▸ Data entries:
..............................

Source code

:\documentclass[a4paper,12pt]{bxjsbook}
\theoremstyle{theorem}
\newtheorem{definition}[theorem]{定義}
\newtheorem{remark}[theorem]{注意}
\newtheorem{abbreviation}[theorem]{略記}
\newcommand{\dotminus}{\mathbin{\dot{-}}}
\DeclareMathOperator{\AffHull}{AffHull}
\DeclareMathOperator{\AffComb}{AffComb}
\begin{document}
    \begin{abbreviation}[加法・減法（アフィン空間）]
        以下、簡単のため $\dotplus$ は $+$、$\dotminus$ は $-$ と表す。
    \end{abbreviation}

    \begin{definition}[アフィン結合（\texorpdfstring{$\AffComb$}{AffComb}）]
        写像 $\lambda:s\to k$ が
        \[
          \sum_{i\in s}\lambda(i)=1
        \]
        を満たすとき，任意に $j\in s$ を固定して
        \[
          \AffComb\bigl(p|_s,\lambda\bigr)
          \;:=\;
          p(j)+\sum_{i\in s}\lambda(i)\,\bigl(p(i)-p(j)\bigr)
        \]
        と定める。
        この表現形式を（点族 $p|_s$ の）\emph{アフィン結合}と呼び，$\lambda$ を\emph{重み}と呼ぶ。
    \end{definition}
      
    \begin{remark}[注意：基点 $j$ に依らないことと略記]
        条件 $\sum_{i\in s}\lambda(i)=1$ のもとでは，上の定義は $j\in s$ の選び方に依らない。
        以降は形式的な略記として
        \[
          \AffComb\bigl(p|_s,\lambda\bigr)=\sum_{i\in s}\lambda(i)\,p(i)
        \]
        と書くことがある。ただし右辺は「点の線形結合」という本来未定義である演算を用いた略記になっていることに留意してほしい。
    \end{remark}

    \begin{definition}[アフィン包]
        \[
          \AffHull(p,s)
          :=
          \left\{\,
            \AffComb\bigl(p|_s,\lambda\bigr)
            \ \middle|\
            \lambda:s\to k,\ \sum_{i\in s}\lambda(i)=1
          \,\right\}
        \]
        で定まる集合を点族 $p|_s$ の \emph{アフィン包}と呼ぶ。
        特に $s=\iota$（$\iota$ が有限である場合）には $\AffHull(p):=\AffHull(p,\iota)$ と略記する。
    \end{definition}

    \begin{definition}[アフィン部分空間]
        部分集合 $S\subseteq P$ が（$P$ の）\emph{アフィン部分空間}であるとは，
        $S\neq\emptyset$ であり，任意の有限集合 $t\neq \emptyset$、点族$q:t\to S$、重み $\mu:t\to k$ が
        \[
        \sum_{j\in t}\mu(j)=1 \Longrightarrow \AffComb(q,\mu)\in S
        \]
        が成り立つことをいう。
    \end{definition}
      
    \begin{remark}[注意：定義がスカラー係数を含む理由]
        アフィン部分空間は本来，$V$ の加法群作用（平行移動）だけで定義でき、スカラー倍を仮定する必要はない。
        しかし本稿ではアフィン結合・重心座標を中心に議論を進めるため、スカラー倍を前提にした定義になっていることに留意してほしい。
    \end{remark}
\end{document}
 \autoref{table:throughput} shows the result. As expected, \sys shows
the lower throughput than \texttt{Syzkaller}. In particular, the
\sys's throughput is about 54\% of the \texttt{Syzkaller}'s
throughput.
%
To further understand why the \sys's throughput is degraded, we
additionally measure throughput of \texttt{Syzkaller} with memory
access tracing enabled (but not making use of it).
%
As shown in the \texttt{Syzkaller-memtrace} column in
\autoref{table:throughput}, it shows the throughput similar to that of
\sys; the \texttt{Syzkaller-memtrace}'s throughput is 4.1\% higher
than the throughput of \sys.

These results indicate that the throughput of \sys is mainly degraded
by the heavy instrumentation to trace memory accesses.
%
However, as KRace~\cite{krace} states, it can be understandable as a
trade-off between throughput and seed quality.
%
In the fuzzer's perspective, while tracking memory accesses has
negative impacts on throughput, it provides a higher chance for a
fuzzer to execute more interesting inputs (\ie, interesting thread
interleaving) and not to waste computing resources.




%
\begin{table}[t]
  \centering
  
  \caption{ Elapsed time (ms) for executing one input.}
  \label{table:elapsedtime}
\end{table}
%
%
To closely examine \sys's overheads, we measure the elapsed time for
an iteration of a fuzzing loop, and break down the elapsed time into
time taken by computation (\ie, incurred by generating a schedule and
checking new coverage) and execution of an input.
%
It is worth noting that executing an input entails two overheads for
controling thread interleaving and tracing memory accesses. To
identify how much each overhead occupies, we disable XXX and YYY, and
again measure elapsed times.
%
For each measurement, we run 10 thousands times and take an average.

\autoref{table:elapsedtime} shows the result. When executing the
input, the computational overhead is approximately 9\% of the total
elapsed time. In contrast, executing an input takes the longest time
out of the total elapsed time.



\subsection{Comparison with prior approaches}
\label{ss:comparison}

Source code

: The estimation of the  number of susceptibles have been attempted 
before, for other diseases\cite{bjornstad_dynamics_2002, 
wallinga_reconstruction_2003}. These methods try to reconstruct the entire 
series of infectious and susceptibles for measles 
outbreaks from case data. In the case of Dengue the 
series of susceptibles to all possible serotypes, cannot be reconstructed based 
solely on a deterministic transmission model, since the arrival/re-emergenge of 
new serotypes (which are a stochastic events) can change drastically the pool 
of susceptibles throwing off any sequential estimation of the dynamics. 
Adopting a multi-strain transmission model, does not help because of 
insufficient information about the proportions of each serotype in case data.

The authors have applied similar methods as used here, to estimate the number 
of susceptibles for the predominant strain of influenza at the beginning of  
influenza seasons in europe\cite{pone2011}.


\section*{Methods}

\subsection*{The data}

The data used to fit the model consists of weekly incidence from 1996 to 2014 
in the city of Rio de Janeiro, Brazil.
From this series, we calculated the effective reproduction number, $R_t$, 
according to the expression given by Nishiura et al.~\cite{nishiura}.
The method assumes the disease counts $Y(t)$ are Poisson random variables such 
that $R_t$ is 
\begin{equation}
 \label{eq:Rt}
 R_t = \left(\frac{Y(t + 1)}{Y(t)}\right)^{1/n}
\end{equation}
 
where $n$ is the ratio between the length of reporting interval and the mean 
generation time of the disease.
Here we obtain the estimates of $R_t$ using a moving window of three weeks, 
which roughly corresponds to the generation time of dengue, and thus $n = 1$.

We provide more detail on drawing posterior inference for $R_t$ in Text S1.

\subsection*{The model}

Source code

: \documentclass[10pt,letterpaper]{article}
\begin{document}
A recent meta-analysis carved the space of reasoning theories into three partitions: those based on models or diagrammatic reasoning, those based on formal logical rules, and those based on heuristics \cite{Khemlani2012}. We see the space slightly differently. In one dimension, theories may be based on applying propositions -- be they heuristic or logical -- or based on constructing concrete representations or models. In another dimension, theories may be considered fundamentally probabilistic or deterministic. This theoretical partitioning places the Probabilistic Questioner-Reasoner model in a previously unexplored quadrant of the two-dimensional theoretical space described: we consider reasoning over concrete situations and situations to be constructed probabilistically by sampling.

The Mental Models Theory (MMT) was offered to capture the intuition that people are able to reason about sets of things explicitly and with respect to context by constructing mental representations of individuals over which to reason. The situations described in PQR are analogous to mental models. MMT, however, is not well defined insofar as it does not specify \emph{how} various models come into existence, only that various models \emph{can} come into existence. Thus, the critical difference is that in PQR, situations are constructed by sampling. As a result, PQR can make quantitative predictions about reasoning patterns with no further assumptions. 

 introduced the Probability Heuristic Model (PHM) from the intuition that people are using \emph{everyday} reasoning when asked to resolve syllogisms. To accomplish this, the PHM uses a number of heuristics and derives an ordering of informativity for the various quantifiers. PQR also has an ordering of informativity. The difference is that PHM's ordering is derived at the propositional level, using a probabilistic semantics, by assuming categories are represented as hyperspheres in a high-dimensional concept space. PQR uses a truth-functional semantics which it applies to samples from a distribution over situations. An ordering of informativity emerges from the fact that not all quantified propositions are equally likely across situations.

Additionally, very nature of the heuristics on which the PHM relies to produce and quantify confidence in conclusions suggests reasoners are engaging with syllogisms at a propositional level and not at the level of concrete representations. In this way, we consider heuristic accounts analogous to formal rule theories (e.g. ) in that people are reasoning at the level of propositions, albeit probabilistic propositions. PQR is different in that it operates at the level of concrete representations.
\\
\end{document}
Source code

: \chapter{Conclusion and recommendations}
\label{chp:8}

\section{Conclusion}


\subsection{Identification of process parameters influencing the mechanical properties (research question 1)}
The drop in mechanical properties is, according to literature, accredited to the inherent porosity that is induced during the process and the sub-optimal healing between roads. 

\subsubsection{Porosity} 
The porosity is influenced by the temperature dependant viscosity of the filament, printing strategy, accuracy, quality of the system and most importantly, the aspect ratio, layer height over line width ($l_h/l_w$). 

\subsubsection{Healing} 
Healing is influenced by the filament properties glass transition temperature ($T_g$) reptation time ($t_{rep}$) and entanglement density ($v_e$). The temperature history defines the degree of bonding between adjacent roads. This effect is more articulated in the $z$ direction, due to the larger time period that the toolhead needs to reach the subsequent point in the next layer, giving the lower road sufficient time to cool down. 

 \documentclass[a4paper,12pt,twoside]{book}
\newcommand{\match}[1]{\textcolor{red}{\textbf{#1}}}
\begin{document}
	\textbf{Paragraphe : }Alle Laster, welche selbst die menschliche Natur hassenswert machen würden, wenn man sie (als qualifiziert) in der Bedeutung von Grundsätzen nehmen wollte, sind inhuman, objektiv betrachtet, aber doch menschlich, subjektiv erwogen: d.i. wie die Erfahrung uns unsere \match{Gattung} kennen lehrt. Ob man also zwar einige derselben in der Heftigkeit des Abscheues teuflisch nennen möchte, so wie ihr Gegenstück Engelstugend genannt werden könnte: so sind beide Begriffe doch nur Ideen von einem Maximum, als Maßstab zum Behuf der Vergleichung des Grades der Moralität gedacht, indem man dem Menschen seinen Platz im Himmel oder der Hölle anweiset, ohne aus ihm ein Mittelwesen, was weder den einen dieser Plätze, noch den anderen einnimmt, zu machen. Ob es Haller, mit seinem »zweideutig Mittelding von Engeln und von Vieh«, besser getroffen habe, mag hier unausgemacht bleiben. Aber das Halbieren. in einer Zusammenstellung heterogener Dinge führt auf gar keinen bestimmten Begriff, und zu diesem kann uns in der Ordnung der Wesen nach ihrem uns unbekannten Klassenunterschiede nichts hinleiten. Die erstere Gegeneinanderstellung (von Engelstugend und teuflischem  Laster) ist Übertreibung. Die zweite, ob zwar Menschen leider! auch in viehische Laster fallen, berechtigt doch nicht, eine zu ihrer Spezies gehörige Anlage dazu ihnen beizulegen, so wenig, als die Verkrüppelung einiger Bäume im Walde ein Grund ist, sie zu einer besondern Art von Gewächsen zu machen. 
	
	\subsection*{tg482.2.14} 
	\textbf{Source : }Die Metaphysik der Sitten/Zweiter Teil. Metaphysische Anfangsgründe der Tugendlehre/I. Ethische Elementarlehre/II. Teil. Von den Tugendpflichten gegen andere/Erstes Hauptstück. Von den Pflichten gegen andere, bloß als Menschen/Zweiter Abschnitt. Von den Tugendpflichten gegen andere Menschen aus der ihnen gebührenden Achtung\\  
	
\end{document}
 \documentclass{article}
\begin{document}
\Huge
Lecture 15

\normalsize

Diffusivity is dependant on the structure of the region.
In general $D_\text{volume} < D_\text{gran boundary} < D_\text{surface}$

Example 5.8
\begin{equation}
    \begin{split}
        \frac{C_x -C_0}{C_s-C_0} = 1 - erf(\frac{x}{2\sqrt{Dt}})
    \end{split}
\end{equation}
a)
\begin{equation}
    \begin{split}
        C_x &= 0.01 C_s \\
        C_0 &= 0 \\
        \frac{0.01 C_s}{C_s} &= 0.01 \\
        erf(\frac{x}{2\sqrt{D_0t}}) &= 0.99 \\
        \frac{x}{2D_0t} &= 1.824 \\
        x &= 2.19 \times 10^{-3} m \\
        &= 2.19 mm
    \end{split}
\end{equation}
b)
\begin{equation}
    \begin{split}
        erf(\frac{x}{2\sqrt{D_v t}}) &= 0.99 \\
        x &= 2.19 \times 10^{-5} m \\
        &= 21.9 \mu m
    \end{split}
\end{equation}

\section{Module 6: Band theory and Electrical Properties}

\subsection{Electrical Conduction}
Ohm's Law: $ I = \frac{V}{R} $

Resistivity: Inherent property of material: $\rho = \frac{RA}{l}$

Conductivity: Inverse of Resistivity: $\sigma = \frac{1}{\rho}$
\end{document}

..............................

▸ Your assignment: Among the entries above, the lines between the ones containing "series of susceptibles" and "according to the", inclusive, are to be transcribed exactly. No other line is to be given.

▸ Exercise solution:
series of susceptibles to all possible serotypes, cannot be reconstructed based 
solely on a deterministic transmission model, since the arrival/re-emergenge of 
new serotypes (which are a stochastic events) can change drastically the pool 
of susceptibles throwing off any sequential estimation of the dynamics. 
Adopting a multi-strain transmission model, does not help because of 
insufficient information about the proportions of each serotype in case data.

The authors have applied similar methods as used here, to estimate the number 
of susceptibles for the predominant strain of influenza at the beginning of  
influenza seasons in europe\cite{pone2011}.


\section*{Methods}

\subsection*{The data}

The data used to fit the model consists of weekly incidence from 1996 to 2014 
in the city of Rio de Janeiro, Brazil.
From this series, we calculated the effective reproduction number, $R_t$, 
according to the expression given by Nishiura et al.~\cite{nishiura}.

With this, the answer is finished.